Ocminer and several media outlets called this a 51% attack, which is notable because this type of attack is theoretically possible on other blockchains which rely on proof-of-work (PoW) validation mechanisms. That said, even though this attacker technically managed to capture the majority of mining power on Verge’s network, this type of attack is unlikely to work with Bitcoin.
Typically, PoW-based cryptocurrency systems are quite robust. The problem is that if one miner (or mining pool) were to capture the majority of the network’s mining power — as has happened with Verge — they can have a huge impact on the network, including spending coins that were already spent in what’s called double spending.

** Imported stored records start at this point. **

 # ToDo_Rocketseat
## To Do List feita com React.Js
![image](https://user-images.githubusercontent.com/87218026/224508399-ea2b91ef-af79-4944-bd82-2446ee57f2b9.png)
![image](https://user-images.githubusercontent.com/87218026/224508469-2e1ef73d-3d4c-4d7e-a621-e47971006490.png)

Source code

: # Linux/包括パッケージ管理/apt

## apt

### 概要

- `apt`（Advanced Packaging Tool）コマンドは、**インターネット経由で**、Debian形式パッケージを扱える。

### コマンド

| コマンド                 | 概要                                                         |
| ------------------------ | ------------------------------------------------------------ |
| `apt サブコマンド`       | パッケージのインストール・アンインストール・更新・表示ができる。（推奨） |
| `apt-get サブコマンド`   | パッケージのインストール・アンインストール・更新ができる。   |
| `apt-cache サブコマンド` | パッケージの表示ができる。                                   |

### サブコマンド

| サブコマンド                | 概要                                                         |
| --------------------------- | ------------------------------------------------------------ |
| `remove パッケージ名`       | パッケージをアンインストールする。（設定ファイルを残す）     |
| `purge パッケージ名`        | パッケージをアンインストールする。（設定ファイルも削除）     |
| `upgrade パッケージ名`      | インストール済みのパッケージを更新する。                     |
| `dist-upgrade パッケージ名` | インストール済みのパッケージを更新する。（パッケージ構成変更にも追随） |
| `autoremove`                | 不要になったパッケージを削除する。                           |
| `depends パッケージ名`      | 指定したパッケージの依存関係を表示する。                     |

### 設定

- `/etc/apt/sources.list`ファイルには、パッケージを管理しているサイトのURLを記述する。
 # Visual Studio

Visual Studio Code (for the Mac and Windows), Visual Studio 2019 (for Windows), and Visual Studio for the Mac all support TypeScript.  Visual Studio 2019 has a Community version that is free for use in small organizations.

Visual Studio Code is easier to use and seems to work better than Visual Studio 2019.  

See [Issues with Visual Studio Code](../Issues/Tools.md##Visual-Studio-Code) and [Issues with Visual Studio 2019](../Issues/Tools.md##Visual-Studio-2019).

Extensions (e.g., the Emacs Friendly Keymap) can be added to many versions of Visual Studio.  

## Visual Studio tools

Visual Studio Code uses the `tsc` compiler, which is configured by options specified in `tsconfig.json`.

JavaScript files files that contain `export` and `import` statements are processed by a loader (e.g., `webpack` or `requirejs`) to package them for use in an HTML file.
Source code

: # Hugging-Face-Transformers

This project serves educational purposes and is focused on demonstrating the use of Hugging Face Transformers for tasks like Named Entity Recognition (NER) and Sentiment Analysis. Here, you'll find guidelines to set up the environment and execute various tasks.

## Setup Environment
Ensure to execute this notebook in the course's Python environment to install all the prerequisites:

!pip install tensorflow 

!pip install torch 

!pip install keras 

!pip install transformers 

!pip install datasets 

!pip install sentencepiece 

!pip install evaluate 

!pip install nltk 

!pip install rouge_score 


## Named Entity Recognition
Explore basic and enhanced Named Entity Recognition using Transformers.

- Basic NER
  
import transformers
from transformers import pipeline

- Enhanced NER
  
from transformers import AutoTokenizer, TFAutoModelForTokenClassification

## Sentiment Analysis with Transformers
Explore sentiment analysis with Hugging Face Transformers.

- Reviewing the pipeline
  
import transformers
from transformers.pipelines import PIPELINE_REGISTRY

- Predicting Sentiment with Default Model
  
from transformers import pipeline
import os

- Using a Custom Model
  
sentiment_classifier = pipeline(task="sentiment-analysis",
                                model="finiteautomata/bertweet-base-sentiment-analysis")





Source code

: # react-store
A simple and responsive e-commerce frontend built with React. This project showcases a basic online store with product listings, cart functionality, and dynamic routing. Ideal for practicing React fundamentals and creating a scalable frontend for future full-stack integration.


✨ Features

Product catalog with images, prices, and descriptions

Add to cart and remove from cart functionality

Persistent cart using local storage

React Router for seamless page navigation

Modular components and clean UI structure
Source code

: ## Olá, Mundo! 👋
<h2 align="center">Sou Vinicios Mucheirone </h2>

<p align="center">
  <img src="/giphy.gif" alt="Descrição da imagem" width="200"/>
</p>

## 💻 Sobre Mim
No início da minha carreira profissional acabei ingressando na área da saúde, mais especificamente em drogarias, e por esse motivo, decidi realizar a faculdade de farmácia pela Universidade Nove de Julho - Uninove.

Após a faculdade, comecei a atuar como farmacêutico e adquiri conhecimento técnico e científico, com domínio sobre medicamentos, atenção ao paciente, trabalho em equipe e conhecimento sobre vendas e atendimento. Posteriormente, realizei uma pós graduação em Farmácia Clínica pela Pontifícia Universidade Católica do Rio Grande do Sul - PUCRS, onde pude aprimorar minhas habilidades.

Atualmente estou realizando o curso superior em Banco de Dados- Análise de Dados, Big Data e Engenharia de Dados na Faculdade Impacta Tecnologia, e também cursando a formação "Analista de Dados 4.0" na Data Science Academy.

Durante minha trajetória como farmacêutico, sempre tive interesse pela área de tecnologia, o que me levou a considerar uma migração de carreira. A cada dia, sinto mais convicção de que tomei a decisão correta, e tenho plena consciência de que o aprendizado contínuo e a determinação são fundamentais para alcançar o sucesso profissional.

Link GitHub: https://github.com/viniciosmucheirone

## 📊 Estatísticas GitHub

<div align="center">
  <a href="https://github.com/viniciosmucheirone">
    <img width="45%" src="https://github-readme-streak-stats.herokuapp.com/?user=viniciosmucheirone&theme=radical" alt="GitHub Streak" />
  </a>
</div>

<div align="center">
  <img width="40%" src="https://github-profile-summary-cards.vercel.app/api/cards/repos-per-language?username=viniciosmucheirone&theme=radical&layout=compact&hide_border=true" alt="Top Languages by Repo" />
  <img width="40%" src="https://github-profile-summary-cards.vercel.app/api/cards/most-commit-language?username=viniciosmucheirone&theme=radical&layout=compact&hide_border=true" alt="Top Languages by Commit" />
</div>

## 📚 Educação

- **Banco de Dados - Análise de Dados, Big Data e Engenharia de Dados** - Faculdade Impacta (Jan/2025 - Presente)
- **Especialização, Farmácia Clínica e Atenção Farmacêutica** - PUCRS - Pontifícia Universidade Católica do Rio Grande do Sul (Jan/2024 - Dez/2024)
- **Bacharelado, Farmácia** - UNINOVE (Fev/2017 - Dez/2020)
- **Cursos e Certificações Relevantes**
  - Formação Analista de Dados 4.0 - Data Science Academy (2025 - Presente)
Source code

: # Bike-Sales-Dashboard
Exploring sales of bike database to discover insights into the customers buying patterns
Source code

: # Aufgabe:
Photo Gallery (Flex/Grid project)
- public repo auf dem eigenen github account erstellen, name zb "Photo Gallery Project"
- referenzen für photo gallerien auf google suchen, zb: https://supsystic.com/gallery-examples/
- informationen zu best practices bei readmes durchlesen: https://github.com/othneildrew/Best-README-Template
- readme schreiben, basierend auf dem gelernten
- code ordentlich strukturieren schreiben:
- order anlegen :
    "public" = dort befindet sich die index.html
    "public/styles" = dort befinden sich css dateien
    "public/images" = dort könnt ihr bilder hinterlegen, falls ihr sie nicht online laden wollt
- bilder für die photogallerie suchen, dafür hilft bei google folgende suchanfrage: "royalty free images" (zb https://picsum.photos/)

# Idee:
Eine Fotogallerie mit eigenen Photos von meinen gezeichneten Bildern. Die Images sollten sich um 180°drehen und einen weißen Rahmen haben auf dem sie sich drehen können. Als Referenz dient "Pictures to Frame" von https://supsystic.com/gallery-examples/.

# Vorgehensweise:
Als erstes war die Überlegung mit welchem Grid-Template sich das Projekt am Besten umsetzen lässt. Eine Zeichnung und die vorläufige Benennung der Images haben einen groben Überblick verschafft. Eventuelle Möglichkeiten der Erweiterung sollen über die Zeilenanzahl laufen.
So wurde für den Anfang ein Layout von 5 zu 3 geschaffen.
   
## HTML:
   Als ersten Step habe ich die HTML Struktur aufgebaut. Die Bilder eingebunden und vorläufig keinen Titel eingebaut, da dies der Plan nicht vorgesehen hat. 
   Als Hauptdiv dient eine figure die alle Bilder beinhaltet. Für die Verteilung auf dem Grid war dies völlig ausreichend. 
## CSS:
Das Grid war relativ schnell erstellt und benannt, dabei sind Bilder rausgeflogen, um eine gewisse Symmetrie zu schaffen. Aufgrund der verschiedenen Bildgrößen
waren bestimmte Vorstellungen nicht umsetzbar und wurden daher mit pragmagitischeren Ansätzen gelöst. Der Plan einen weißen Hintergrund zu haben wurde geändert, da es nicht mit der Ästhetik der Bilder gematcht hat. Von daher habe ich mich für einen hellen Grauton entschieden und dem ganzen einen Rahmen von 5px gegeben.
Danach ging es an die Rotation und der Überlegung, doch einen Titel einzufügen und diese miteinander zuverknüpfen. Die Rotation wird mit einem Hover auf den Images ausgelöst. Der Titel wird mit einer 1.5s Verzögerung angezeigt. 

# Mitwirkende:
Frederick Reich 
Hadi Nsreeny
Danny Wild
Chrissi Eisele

Verge uses five different cryptographic algorithms for mining, switching to a new one for every block, but the attacker figured out a way to fake the timestamps of his/her blocks, permitting them to be mined all with one algorithm. Because of this, he/she was able to capture the majority of the network’s mining power with far less computing power than would normally be required.
The attack is particularly serious as it requires a hard fork to exclude the blocks the attacker has mined. It’s also notable because it shows that even a seemingly foolproof PoW system can be compromised. Ethereum has already had one hack of large magnitude in its history, while Bitcoin, on the other hand, has mostly stood the test of time through its nine years of existence.